* _Task item_
The response must contain each line of the material that holds "features".

* _Information_
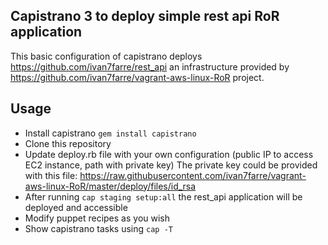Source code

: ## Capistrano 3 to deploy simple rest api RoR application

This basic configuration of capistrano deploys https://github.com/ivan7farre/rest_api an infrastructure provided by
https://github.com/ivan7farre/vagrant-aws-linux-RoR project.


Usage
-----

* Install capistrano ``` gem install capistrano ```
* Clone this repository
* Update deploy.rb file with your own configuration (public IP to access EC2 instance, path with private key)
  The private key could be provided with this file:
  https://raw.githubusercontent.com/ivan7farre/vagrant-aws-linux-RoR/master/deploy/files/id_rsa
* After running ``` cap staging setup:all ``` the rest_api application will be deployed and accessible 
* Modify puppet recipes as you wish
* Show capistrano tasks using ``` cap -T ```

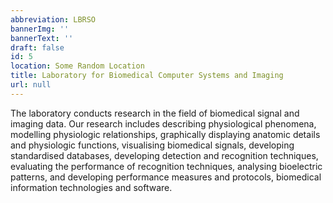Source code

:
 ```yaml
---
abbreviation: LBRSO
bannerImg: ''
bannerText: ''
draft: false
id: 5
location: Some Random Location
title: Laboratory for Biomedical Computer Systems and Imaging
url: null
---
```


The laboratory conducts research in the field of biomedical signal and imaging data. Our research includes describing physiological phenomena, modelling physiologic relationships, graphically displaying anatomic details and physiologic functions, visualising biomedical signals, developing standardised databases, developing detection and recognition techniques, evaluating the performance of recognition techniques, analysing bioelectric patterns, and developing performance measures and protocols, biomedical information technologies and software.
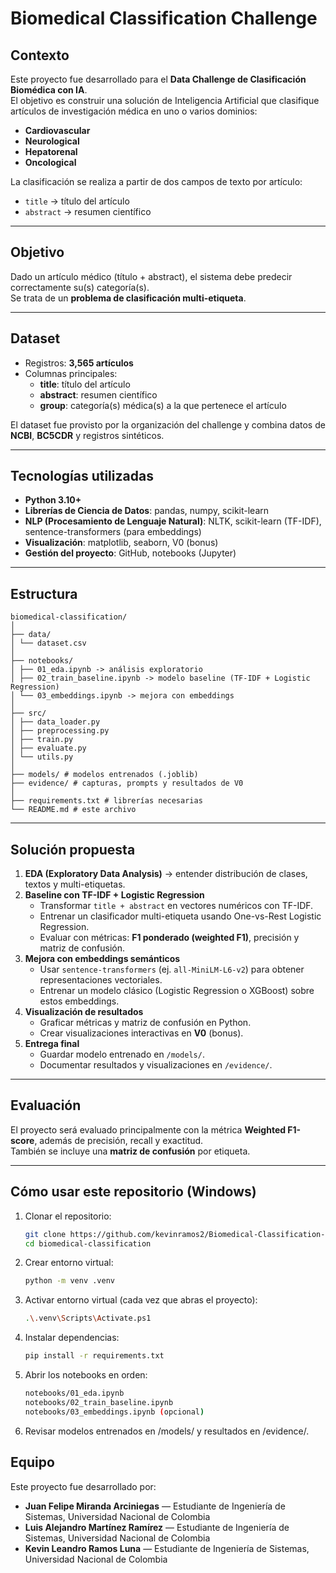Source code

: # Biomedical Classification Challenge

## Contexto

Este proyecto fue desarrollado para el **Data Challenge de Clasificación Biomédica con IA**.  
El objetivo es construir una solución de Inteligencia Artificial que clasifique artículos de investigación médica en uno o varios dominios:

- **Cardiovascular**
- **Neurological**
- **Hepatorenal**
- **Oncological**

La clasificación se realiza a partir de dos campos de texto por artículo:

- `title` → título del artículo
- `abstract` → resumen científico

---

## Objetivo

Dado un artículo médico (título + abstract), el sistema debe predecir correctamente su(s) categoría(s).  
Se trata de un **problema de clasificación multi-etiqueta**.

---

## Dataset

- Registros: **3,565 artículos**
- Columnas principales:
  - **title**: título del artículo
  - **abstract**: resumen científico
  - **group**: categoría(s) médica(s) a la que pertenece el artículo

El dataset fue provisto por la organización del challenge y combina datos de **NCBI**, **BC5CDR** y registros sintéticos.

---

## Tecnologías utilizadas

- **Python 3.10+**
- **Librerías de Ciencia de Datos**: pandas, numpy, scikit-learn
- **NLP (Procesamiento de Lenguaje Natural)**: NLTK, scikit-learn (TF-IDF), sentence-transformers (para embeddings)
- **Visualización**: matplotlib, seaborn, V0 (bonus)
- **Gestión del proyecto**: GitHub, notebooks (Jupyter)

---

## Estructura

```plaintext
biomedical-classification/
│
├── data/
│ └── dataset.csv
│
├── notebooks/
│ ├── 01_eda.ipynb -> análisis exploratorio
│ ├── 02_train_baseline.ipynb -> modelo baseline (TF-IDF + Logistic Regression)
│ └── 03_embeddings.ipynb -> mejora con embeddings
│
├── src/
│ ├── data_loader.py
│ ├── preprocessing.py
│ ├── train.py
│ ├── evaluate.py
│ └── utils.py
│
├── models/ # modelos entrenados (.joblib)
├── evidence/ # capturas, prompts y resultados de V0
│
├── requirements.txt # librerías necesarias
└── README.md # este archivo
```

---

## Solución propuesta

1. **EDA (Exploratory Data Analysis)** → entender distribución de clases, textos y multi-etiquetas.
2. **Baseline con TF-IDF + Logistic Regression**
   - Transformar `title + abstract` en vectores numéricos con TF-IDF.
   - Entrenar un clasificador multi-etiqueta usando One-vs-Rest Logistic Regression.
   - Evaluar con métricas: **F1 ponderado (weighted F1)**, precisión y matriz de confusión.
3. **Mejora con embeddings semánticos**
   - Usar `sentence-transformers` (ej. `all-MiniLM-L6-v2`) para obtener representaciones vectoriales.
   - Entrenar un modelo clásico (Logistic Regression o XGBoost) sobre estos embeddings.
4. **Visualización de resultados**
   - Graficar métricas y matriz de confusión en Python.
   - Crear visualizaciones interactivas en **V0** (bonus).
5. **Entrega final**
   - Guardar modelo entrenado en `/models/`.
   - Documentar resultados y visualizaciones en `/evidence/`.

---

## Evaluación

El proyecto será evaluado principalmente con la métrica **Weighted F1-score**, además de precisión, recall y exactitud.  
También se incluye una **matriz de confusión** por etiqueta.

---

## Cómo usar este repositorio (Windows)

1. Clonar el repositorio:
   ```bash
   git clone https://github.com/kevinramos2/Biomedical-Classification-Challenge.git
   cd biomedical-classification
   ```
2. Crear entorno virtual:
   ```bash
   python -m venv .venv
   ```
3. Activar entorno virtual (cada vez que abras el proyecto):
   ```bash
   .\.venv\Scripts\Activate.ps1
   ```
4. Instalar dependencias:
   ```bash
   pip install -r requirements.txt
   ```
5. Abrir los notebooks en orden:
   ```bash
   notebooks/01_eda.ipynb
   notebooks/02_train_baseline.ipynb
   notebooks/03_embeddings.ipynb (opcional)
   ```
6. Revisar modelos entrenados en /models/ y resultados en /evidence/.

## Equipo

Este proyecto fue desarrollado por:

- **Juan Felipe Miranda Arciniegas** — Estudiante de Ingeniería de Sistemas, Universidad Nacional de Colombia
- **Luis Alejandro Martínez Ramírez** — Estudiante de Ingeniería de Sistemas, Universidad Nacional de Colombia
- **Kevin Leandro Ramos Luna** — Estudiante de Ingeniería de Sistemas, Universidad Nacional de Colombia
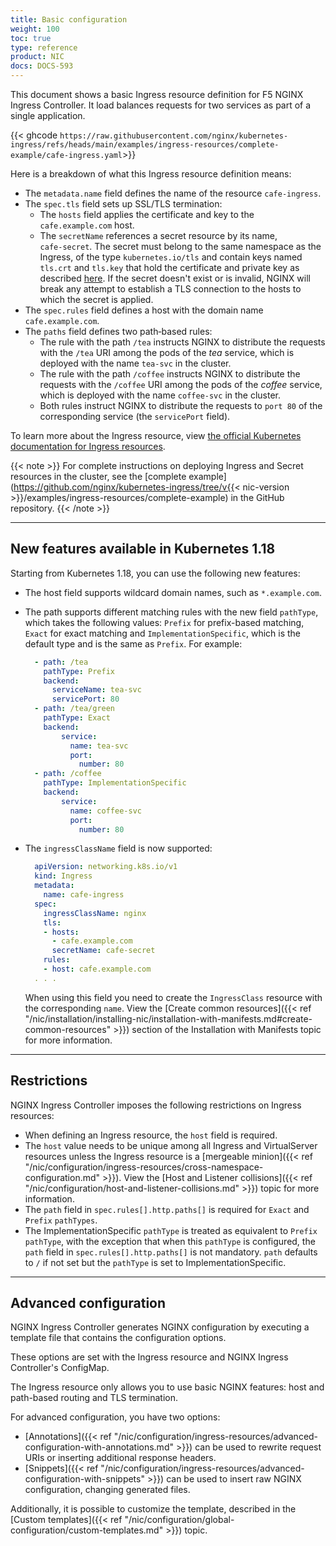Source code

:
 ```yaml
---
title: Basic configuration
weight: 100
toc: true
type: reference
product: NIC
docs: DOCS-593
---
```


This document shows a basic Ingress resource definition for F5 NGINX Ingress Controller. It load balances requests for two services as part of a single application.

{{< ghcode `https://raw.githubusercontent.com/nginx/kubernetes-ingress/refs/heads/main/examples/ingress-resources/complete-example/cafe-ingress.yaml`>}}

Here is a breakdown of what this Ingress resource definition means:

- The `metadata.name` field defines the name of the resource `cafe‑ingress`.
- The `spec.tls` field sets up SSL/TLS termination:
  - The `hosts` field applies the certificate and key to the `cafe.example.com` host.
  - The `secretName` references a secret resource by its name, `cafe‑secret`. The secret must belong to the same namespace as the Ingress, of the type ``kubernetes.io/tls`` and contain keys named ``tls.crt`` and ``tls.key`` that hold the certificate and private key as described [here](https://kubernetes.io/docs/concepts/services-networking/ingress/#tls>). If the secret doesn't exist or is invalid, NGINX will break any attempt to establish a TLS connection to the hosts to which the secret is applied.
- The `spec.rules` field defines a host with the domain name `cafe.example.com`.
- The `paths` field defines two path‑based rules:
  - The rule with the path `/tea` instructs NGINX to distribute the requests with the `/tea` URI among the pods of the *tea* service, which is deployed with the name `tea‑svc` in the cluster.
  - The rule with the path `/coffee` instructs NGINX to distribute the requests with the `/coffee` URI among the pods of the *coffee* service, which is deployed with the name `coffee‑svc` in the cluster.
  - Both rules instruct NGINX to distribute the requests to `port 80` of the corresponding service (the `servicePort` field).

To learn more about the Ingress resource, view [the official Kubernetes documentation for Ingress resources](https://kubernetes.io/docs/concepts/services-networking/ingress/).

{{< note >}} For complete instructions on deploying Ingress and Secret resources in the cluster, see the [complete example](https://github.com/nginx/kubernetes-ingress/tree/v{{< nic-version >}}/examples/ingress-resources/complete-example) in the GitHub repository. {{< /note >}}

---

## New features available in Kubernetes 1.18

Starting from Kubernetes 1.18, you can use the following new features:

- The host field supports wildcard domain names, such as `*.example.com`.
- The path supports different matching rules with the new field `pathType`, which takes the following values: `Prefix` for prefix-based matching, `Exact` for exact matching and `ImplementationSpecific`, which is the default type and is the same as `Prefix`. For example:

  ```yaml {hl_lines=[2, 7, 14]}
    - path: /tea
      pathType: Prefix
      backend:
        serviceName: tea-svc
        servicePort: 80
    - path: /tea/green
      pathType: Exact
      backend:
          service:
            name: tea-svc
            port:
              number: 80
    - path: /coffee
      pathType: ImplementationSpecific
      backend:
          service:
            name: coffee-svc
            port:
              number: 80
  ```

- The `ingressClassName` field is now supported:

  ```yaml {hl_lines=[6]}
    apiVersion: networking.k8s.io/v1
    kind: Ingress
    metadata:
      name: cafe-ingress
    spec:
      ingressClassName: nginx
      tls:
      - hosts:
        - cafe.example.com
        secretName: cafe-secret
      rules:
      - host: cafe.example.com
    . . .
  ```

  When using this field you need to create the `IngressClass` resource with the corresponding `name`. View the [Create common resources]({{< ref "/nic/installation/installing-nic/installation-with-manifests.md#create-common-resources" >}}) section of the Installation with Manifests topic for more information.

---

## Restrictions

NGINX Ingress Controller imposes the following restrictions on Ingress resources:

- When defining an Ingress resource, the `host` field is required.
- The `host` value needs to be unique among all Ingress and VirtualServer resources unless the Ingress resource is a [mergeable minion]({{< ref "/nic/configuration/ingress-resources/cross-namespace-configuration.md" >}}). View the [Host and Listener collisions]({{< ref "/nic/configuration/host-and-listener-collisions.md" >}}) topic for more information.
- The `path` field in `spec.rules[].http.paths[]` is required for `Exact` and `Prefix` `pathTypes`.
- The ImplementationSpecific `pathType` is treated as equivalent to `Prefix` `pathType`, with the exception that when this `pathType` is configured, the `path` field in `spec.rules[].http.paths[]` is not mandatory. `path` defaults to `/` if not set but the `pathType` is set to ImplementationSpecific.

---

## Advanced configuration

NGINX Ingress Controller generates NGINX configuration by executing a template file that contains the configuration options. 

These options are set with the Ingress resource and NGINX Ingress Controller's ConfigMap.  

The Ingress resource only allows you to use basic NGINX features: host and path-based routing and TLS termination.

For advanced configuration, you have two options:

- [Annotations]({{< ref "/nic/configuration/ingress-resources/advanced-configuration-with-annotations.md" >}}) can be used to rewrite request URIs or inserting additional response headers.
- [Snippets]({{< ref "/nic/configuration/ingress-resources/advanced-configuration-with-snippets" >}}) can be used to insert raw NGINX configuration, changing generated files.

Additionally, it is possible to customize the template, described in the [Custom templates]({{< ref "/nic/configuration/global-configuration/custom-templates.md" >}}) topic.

* _Task solution_
## New features available in Kubernetes 1.18
Starting from Kubernetes 1.18, you can use the following new features:
The Ingress resource only allows you to use basic NGINX features: host and path-based routing and TLS termination.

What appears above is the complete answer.